Models of human habits in smart spaces can be expressed by using a multitude of representations whose readability influences the possibility of being validated by human experts. The visual analysis by domain experts allows to identify stages of human habits that could be automatized or simplified by redesigning the environment. In this paper, we present a visual analysis pipeline for graphically visualizing human habits, starting from the sensor log of a smart space,. We apply techniques borrowed from the area of business process automation and mining on a version of the sensor log preprocessed in order to translate raw sensor measurements into human actions. The proposed method is employed to automatically extract models to be reused for ambient intelligence. A user evaluation demonstrates the effectiveness of the approach, and compares it with respect to a relevant state-of-the-art visual tool, namely Situvis.

Appendix A: Jaccard similarity measure

In this paper, we use the Jaccard similarity factor in three different variants: (i) the weighted algorithm on the same subset of nodes, (ii) the weighted algorithm on the same subset of edges, and (iii) a non weighted version (i.e., considering only the graph structure or topology) that, on the same subset of nodes, computes how many edges are in common.

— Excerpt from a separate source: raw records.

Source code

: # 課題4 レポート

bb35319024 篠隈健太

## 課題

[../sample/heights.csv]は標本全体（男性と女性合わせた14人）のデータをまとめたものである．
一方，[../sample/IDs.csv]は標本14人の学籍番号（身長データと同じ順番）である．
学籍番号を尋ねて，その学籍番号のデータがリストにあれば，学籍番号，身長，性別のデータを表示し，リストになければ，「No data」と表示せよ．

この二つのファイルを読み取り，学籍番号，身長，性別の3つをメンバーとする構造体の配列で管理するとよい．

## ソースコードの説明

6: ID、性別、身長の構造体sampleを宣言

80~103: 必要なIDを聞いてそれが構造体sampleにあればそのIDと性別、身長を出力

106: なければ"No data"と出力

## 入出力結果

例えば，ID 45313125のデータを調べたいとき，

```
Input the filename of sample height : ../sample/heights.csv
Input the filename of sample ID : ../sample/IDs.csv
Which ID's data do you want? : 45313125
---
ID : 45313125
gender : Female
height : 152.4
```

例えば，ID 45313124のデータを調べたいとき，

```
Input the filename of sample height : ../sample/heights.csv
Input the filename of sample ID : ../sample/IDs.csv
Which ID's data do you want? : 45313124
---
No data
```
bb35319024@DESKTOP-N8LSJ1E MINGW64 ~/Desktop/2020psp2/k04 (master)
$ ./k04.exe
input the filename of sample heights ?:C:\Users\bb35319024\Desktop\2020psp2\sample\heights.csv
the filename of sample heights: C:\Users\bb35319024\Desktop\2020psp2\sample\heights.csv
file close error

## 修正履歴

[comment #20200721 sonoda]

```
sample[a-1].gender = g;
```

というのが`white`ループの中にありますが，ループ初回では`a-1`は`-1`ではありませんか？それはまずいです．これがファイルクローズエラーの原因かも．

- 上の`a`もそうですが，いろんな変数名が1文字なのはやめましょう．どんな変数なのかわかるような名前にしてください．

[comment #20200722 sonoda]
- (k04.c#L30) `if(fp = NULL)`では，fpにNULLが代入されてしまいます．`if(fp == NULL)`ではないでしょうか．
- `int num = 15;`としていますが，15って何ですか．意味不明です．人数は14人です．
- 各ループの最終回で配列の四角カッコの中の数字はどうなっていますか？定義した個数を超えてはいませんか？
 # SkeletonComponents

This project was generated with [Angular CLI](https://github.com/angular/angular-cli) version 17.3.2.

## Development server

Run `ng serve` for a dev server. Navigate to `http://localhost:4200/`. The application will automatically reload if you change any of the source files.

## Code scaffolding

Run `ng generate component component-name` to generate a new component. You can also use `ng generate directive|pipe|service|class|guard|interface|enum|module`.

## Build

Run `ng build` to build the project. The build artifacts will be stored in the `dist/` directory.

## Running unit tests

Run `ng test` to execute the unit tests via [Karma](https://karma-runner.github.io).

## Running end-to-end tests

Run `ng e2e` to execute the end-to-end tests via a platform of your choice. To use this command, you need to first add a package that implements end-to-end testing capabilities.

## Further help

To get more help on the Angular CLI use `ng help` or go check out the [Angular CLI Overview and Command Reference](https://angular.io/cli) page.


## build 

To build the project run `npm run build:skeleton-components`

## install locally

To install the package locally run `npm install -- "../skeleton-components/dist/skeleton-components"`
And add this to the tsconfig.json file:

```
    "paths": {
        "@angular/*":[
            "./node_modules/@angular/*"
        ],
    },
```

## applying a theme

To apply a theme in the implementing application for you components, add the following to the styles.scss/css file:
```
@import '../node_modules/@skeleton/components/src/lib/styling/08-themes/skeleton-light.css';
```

The weighted version is as it follows: given two graphs \(G_1\) and \(G_2\) with the same nodes (i.e., the same event types), the weighted Jaccard similarity \(J(G_1,G_2)\) between the two graphs is given by:

$$\begin{aligned} J(G_1,G_2) = \frac{{\sum _{i}^{}{\sum _{j}^{}{min(G_1(n_i, n_j), G_2(n_i, n_j))}}+\sum _{i}^{}{min(G_1(n_i), G_2(n_i))}}}{{\sum _{i}^{}{\sum _{j}^{}{max(G_1(n_i, n_j), G_2(n_i, n_j))}}+\sum _{i}^{}{max(G_1(n_i), G_2(n_i))}}} \end{aligned}$$

(1)

where \(G_k(n_i, n_j)\) is the weight assigned to the arc from \(n_i\) to \(n_j\) in \(G_k\) (if the arc is absent the weight is 0), \(G_k(n_i)\) is the weight assigned to node \(n_i\) in graph \(G_k\), and min (resp. max) are binary operators returning the minimum (resp. the maximum) between two operands. By definition the value of J is always a positive real number minor or equal to 1.

Conversely the non weighted Jaccard coefficient is defined as it follows: given two graphs \(G_1 = \left\langle E_1, V_1 \right\rangle\) and \(G_2 = \left\langle E_2, V_2 \right\rangle\) with \(E_i\) and \(V_i\) respectively the set of the edges and the set of the nodes of graph \(G_i\), the Jaccard similarity coefficient J between them is computed as \(J = {{E_1 \cap E_2}\over {E1 \cup E_2}}\), on \(V_1 \cap V_2\). In other terms, on common sub-graph’s nodes between the two graphs, Jaccard coefficient J indicates if there are the same connections between the same nodes of the graphs.